The FBI kind of got a black eye when Anonymous posted details of a conference call (the Anon-Lulz International Coordination Call) that occurred between the anti-hacking taskforces in both the US and the UK. The FBI recently admitted that this occurred. So that tells us that the posted transcript of the call was actually correct. It was during this call that the Anonymous member tehwongz was outed. Well, he's a 15-year-old kid, so no names were mentioned. He claimed to have hacked Valve's Steam network. The conference call was hacked by palladium (also known as anonsacco) and this is detailed in this link.

The other notable incident seemed to pass by without notice, although it did receive netplay.

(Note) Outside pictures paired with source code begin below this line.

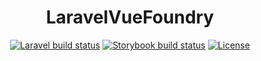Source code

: <h1 align="center">LaravelVueFoundry</h1>

<p align="center">
<a href="https://github.com/LaravelVueFoundry/LaravelVueFoundry/actions/workflows/laravel.yml"><img src="https://github.com/LaravelVueFoundry/LaravelVueFoundry/actions/workflows/laravel.yml/badge.svg" alt="Laravel build status"></a>
<a href="https://github.com/LaravelVueFoundry/LaravelVueFoundry/actions/workflows/storybook.yml"><img src="https://github.com/LaravelVueFoundry/LaravelVueFoundry/actions/workflows/storybook.yml/badge.svg" alt="Storybook build status"></a>
<a href="https://github.com/LaravelVueFoundry/LaravelVueFoundry/blob/main/LICENSE"><img src="https://img.shields.io/github/license/LaravelVueFoundry/LaravelVueFoundry" alt="License"></a>
</p>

Here, a purported Anonymous tool for hacking, posted on pastebin.com, was actually malware in itself. This means that all the Anonymous sympathizers that downloaded and used this code, were infected with malware that would send their dox (identities and other useful information) to someone. This was detected by Symantec very recently.

I speculate that someone wants to know who they are. And get this interesting tidbit of information: the malware was spoof-posted on pastebin right after the MegaUpload raid.

It might be a perfect thing for a government to do to get these guys. First the MegaUpload raid occurs, enraging the hacktivists, then a malware post occurs, then the Anonymous hacktivists decide to use the tool to stage a DDoS attack. And voila! Plenty of names and IP addresses are streaming in.

We will see in the coming weeks and months what comes of this, I think.